Here I perceive the heart of Davenport's comments, a cry from a
heart that feels alienated, bereft of "stories, song, dance, eating and
growing delicious food, having meaningful sex and family lives,
etc." The image of "going back" implies (1) that these things are no
longer available in the present or future, but have to be sought
somewhere in the past and (2) that they did, in fact, exist in a past to
which it is possible to return. Then we come to the notion that
science and technology will be retained but must be "decoupled"
from the "rationalization/commodification logic of late capitalism"
and "recover their human meaning." Ignoring, for the moment,
the implicit contradiction with (2), let us focus for a moment on the
mental map in which (3) the world is divided between humanity
and something inhuman identified with "rationalization,"
"commodification" and "logic," with science and technology
belonging at present on the side of the inhuman. All this is
familiar stuff. How much of it is tenable? Allow me to play the
devil's advocate.

(1) It is one of the joys of the late capitalist world that stories, song
and dance have never been in greater supply or available in greater
variety to satisfy every conceivable taste. There is no end of books in
bookstores and libraries. Or music on CDs at my local Tower
Records or HMV music stores. Should I want to play an instrument,
there are hundreds of teachers ready to instruct me, dozens of
ensembles to join. Should I feel an overwhelming urge to sing (not
a good idea, given my voice), there is always karaoke. Delicious
food? Nowhere in the world do I have at my fingertips a greater
variety of foods, from raw to ready to eat, than living in a modern
city. It is true that should I want to grow my own, that is more
problematic. But what, says the critic, of human relations? A
marriage of 27 years, parents of whom I am fond, a daughter of
whom I'm inordinately proud, colleagues, students, a few good
friends. I am aware that many are not so fortunate--but at least
demonstrate each day that these things are not impossible.
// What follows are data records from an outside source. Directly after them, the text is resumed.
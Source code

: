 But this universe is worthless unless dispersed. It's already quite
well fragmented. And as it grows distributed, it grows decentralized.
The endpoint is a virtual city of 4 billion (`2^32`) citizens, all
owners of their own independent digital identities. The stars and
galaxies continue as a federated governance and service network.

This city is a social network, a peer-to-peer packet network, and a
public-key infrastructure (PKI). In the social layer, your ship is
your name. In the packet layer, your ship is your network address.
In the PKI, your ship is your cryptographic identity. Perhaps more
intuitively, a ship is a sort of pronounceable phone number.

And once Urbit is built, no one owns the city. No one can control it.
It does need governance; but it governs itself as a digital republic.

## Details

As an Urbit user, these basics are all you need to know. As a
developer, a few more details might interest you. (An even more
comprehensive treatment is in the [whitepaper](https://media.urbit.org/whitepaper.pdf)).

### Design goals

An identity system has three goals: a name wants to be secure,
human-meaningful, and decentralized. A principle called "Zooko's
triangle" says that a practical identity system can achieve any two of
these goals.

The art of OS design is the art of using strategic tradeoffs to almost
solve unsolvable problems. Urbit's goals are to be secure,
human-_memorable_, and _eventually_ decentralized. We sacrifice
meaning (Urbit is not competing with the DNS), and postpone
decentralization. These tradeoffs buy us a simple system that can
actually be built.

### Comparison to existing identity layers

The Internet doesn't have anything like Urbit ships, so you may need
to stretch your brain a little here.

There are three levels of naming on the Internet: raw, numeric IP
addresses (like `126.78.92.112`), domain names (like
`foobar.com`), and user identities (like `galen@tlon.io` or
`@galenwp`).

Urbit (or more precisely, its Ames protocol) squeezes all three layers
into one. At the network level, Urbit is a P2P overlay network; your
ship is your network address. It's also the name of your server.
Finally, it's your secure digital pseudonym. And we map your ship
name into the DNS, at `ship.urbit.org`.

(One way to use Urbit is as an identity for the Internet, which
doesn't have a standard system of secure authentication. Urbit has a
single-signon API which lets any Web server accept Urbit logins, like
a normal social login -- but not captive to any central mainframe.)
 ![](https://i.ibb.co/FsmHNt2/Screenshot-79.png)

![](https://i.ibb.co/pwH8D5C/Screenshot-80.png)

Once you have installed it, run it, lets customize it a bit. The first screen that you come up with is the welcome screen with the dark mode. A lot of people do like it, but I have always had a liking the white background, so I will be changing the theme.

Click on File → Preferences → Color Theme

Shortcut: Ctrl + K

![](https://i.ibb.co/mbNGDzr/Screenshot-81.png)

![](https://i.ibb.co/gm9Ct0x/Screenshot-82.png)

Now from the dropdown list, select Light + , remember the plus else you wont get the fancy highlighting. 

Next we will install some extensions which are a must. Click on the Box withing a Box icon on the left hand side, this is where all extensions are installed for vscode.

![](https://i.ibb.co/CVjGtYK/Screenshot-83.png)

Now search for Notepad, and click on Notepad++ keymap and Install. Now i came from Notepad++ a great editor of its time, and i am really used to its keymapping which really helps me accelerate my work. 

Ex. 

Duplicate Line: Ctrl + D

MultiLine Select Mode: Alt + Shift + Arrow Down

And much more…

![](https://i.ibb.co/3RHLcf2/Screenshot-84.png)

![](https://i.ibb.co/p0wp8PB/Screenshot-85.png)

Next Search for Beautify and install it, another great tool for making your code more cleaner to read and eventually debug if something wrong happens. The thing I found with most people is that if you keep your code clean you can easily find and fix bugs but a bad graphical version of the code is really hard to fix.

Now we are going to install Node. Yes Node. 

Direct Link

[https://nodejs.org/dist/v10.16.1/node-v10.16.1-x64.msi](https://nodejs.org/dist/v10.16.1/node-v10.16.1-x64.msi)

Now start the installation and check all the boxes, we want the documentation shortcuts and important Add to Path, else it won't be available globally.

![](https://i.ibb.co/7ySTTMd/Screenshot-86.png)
(2) Where is that utopia? Where or when has it ever been? My
reading of the past suggests that, more often than not, the songs,
dances, delicious food, etc. have been accompanied by famine,
pestilence, war, low life expectancies and grossly high infant
mortality rates. To the best of my knowledge the sex lives of
peasants (who have long been far and away the vast majority of
humankind) have been far from romantic idylls. Be they Mexican,
Chinese, Arab or Indian, these are the lives in which patriarchy has
been a dominant factor, the oppression of women and brutality to
children both commonplace. And the structures of oppression they
represent antedate capitalism by a good many thousand years. It is,
on the contrary, the rise of capitalism and increasing employment
of women that has, at last, led to some progress in fighting these
ancient evils.

(3) That highly inhuman view of the current state of science and
technology. Could it be that we're dealing here with a view not
unlike that of ancient maps where unknown seas are marked with
"Here be monsters"? To anyone who has taken the time to get to
know in a serious way scientists and engineers, it is all too apparent
that science and technology are intensely human activities and
frequently deeply meaningful to those involved in them. The same
is true of business. Is a Wall Street broker in pursuit of a killing or
an adman chasing a big account so very different, after all, from a
Nuer obsessed with increasing his herds, or aTrobriander angling to
get a bigger bunch of spondylus shells?

Again, let me emphasize. None of these remarks is meant to excuse
the very real evils abroad in the world or even to detract attention
from them. They are meant to put some grit in the wheels of those
who spin critical theories from the straw of their own abstractions. But that,
I take it, has always been the special role of ethnography.